**WHAT YOU SHOULD DO**
From the data that follows, set down exactly the lines from the one with "Copyright (C) 2019, Northwestern University." through the one with "At CREATE Lab", counting both. Pictures stay out.

======== THE DATA ========

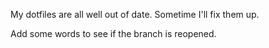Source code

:My dotfiles are all well out of date. Sometime I'll fix them up.

Add some words to see if the branch is reopened.

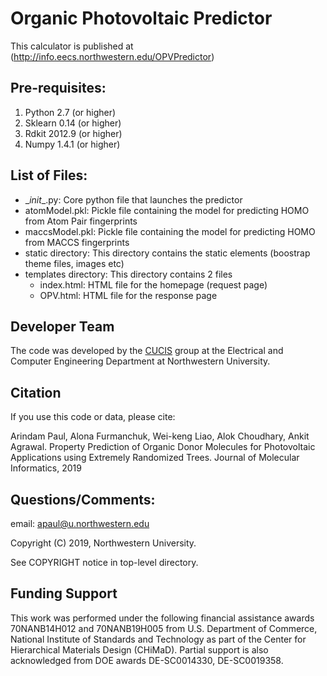 # Organic Photovoltaic Predictor 
This calculator is published at (http://info.eecs.northwestern.edu/OPVPredictor)

## Pre-requisites: 
1. Python 2.7 (or higher) 
2. Sklearn 0.14 (or higher) 
3. Rdkit 2012.9 (or higher)  
4. Numpy 1.4.1 (or higher) 

## List of Files: 
* \__init__.py: Core python file that launches the predictor  
* atomModel.pkl: Pickle file containing the model for predicting HOMO from Atom Pair fingerprints 
* maccsModel.pkl: Pickle file containing the model for predicting HOMO from MACCS fingerprints 
* static directory: This directory contains the static elements (boostrap theme files, images etc)
* templates directory: This directory contains 2 files 
  - index.html: HTML file for the homepage (request page)
  - OPV.html: HTML file for the response page 


## Developer Team

The code was developed by the <a href="http://cucis.ece.northwestern.edu/">CUCIS</a> group at the Electrical and Computer Engineering Department at Northwestern University. 


## Citation
If you use this code or data, please cite:

Arindam Paul, Alona Furmanchuk, Wei-keng Liao, Alok Choudhary, Ankit Agrawal. Property Prediction of Organic Donor Molecules for Photovoltaic Applications using Extremely Randomized Trees. Journal of Molecular Informatics, 2019


## Questions/Comments:

email: apaul@u.northwestern.edu

Copyright (C) 2019, Northwestern University.

See COPYRIGHT notice in top-level directory.

## Funding Support

This work was performed under the following financial assistance awards 70NANB14H012 and 70NANB19H005 from U.S. Department of Commerce, National Institute of Standards and Technology as part of the Center for Hierarchical Materials Design (CHiMaD). Partial support is also acknowledged from DOE awards DE-SC0014330, DE-SC0019358.
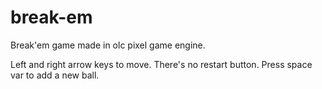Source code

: # break-em
Break'em game made in olc pixel game engine.

Left and right arrow keys to move.
There's no restart button.
Press space var to add a new ball.
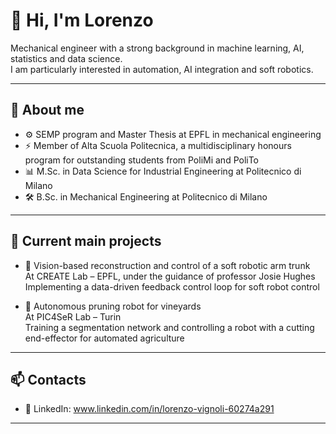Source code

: # 👋 Hi, I'm Lorenzo

Mechanical engineer with a strong background in machine learning, AI, statistics and data science.  
I am particularly interested in automation, AI integration and soft robotics.

---

## 🧠 About me

- ⚙️ SEMP program and Master Thesis at EPFL in mechanical engineering  
- ⚡ Member of Alta Scuola Politecnica, a multidisciplinary honours program for outstanding students from PoliMi and PoliTo  
- 📊 M.Sc. in Data Science for Industrial Engineering at Politecnico di Milano  
- 🛠️ B.Sc. in Mechanical Engineering at Politecnico di Milano  

---

## 🚀 Current main projects

- 🤖 Vision-based reconstruction and control of a soft robotic arm trunk  
  At CREATE Lab – EPFL, under the guidance of professor Josie Hughes  
  Implementing a data-driven feedback control loop for soft robot control

- 🍇 Autonomous pruning robot for vineyards  
  At PIC4SeR Lab – Turin  
  Training a segmentation network and controlling a robot with a cutting end-effector for automated agriculture

---

## 📫 Contacts

- 🔗 LinkedIn: www.linkedin.com/in/lorenzo-vignoli-60274a291

---
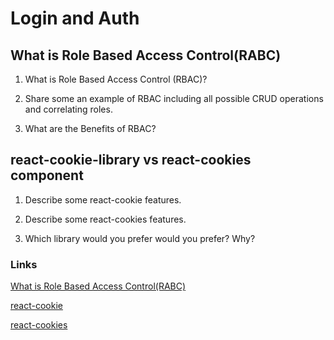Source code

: # Login and Auth

## What is Role Based Access Control(RABC)
1. What is Role Based Access Control (RBAC)?

2. Share some an example of RBAC including all possible CRUD operations and correlating roles.

3. What are the Benefits of RBAC?

## react-cookie-library vs react-cookies component
1. Describe some react-cookie features.

2. Describe some react-cookies features.

3. Which library would you prefer would you prefer? Why?

### Links
[What is Role Based Access Control(RABC)](https://digitalguardian.com/blog/what-role-based-access-control-rbac-examples-benefits-and-more)

[react-cookie](https://www.npmjs.com/package/react-cookie)

[react-cookies](https://www.npmjs.com/package/react-cookies)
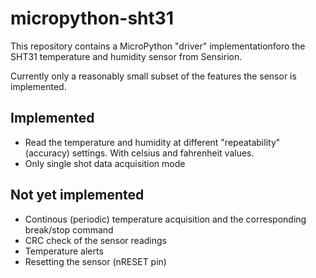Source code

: # micropython-sht31
This repository contains a MicroPython "driver" implementationforo the SHT31
temperature and humidity sensor from Sensirion.

Currently only a reasonably small subset of the features the sensor is
implemented.

## Implemented
* Read the temperature and humidity at different "repeatability" (accuracy)
settings. With celsius and fahrenheit values.
* Only single shot data acquisition mode

## Not yet implemented
* Continous (periodic) temperature acquisition and the corresponding
break/stop command
* CRC check of the sensor readings
* Temperature alerts
* Resetting the sensor (nRESET pin)

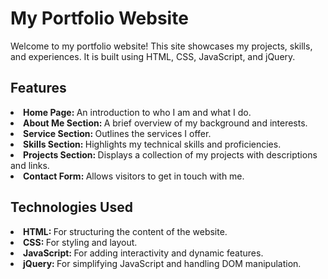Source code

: <h1>My Portfolio Website</h1>
<p>Welcome to my portfolio website! This site showcases my projects, skills, and experiences. It is built using HTML, CSS, JavaScript, and jQuery.</p>
<h2>Features</h2>
<li><b>Home Page: </b>An introduction to who I am and what I do.</li>
<li><b>About Me Section: </b>A brief overview of my background and interests.</li>
<li><b>Service Section: </b>Outlines the services I offer.</li>
<li><b>Skills Section: </b>Highlights my technical skills and proficiencies.</li>
<li><b>Projects Section: </b>Displays a collection of my projects with descriptions and links.</li>
<li><b>Contact Form: </b>Allows visitors to get in touch with me.</li>
<h2>Technologies Used</h2>
<li><b>HTML: </b>For structuring the content of the website.</li>
<li><b>CSS: </b>For styling and layout.</li>
<li><b>JavaScript: </b>For adding interactivity and dynamic features.</li>
<li><b>jQuery: </b>For simplifying JavaScript and handling DOM manipulation.</li>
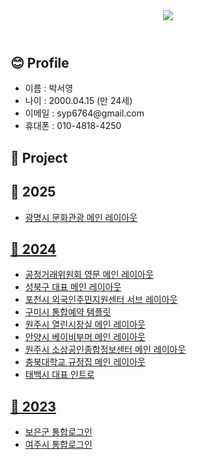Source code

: <!-- ## Hi there 👋 -->

<!--
**syp6764/syp6764** is a ✨ _special_ ✨ repository because its `README.md` (this file) appears on your GitHub profile.

Here are some ideas to get you started:

- 🔭 I’m currently working on ...
- 🌱 I’m currently learning ...
- 👯 I’m looking to collaborate on ...
- 🤔 I’m looking for help with ...
- 💬 Ask me about ...
- 📫 How to reach me: ...
- 😄 Pronouns: ...
- ⚡ Fun fact: ...
-->

<header>
  <img src="https://capsule-render.vercel.app/api?type=waving&color=0:ffb4d4,100:96d6ff&height=200&section=header&text=seoyoung's&fontSize=50&fontColor=fff&fontAlign=25&fontAlignY=40" />
</header>

<section>
  <h1>😊 Profile</h3>
  <ul>
    <li>이름 : 박서영</li>
    <li>나이 : 2000.04.15 (만 24세)</li>
    <li>이메일 : syp6764@gmail.com</li>
    <li>휴대폰 : 010-4818-4250</li>
  </ul>
</section>

<section>
  <h1>📁 Project</h3>
  <h2>📅 2025</h4>
  <ul>
    <li><a href="">광명시 문화관광 메인 레이아웃</li>
  </ul>
  <h2>📅 2024</h4>
  <ul>
    <li><a href="">공정거래위원회 영문 메인 레이아웃</li>
    <li><a href="https://syp6764.github.io/seongbukgu/site/www/main.html">성북구 대표 메인 레이아웃</li>
    <li><a href="">포천시 외국인주민지원센터 서브 레이아웃</li>
    <li><a href="https://syp6764.github.io/project/gumi/site/reservation/template.html">구미시 통합예약 템플릿</li>
    <li><a href="https://syp6764.github.io/project/wonju/site_2024/mayor/main.html">원주시 열린시장실 메인 레이아웃</li>
    <li><a href="https://syp6764.github.io/project/anyang/site/anyang5060/main.html">안양시 베이비부머 메인 레이아웃</li>
    <li><a href="https://syp6764.github.io/project/wj_sbinfo/site/sbinfo/main.html">원주시 소상공인종합정보센터 메인 레이아웃</li>
    <li><a href="https://syp6764.github.io/project/cbnu/site/law/main.html">충북대학교 규정집 메인 레이아웃</li>
    <li><a href="">태백시 대표 인트로</li>
  </ul>
  <h2>📅 2023</h4>
  <ul>
    <li><a href="">보은군 통합로그인</li>
    <li><a href="">여주시 통합로그인</li>
  </ul>
</section>

<footer>

</footer>

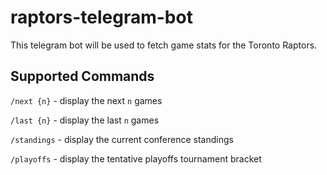 # raptors-telegram-bot

This telegram bot will be used to fetch game stats for the Toronto Raptors.

## Supported Commands
`/next {n}` - display the next `n` games

`/last {n}` - display the last `n` games

`/standings` - display the current conference standings

`/playoffs` - display the tentative playoffs tournament bracket
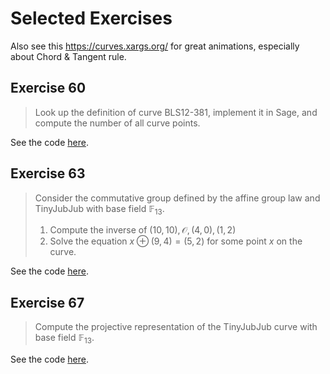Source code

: # Selected Exercises

Also see this <https://curves.xargs.org/> for great animations, especially about Chord & Tangent rule.

## Exercise 60

> Look up the definition of curve BLS12-381, implement it in Sage, and compute the number of all curve points.

See the code [here](./short-weierstrass.sage).

## Exercise 63

> Consider the commutative group defined by the affine group law and TinyJubJub with base field $\mathbb{F}_{13}$.
>
> 1. Compute the inverse of $(10, 10), \mathcal{O}, (4, 0), (1, 2)$
> 2. Solve the equation $x \oplus (9, 4) = (5, 2)$ for some point $x$ on the curve.

See the code [here](./affine-group-law.sage).

## Exercise 67

> Compute the projective representation of the TinyJubJub curve with base field $\mathbb{F}_{13}$.

See the code [here](./short-weierstrass.sage).
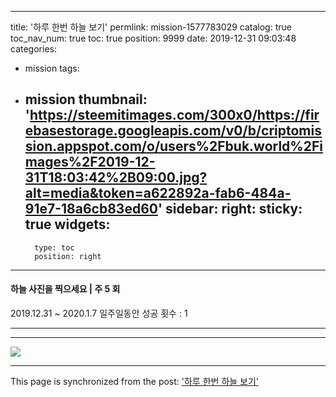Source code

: 
---
title: '하루 한번 하늘 보기'
permlink: mission-1577783029
catalog: true
toc_nav_num: true
toc: true
position: 9999
date: 2019-12-31 09:03:48
categories:
- mission
tags:
- mission
thumbnail: 'https://steemitimages.com/300x0/https://firebasestorage.googleapis.com/v0/b/criptomission.appspot.com/o/users%2Fbuk.world%2Fimages%2F2019-12-31T18:03:42%2B09:00.jpg?alt=media&token=a622892a-fab6-484a-91e7-18a6cb83ed60'
sidebar:
    right:
        sticky: true
widgets:
    -
        type: toc
        position: right
---


#### 하늘 사진을 찍으세요 | 주 5 회

2019.12.31 ~ 2020.1.7
일주일동안 성공 횟수 : 1

---



---

[![](https://steemitimages.com/300x0/https://firebasestorage.googleapis.com/v0/b/criptomission.appspot.com/o/users%2Fbuk.world%2Fimages%2F2019-12-31T18:03:42%2B09:00.jpg?alt=media&token=a622892a-fab6-484a-91e7-18a6cb83ed60)]()

- - -

This page is synchronized from the post: ['하루 한번 하늘 보기'](https://steemit.com/@buk.world/mission-1577783029)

========

**SOLVED EXERCISE**
Copyright (C) 2019, Northwestern University.

See COPYRIGHT notice in top-level directory.

## Funding Support

This work was performed under the following financial assistance awards 70NANB14H012 and 70NANB19H005 from U.S. Department of Commerce, National Institute of Standards and Technology as part of the Center for Hierarchical Materials Design (CHiMaD). Partial support is also acknowledged from DOE awards DE-SC0014330, DE-SC0019358.
Source code

: # break-em
Break'em game made in olc pixel game engine.

Left and right arrow keys to move.
There's no restart button.
Press space var to add a new ball.
Source code

: # 👋 Hi, I'm Lorenzo

Mechanical engineer with a strong background in machine learning, AI, statistics and data science.  
I am particularly interested in automation, AI integration and soft robotics.

---

## 🧠 About me

- ⚙️ SEMP program and Master Thesis at EPFL in mechanical engineering  
- ⚡ Member of Alta Scuola Politecnica, a multidisciplinary honours program for outstanding students from PoliMi and PoliTo  
- 📊 M.Sc. in Data Science for Industrial Engineering at Politecnico di Milano  
- 🛠️ B.Sc. in Mechanical Engineering at Politecnico di Milano  

---

## 🚀 Current main projects

- 🤖 Vision-based reconstruction and control of a soft robotic arm trunk  
  At CREATE Lab – EPFL, under the guidance of professor Josie Hughes  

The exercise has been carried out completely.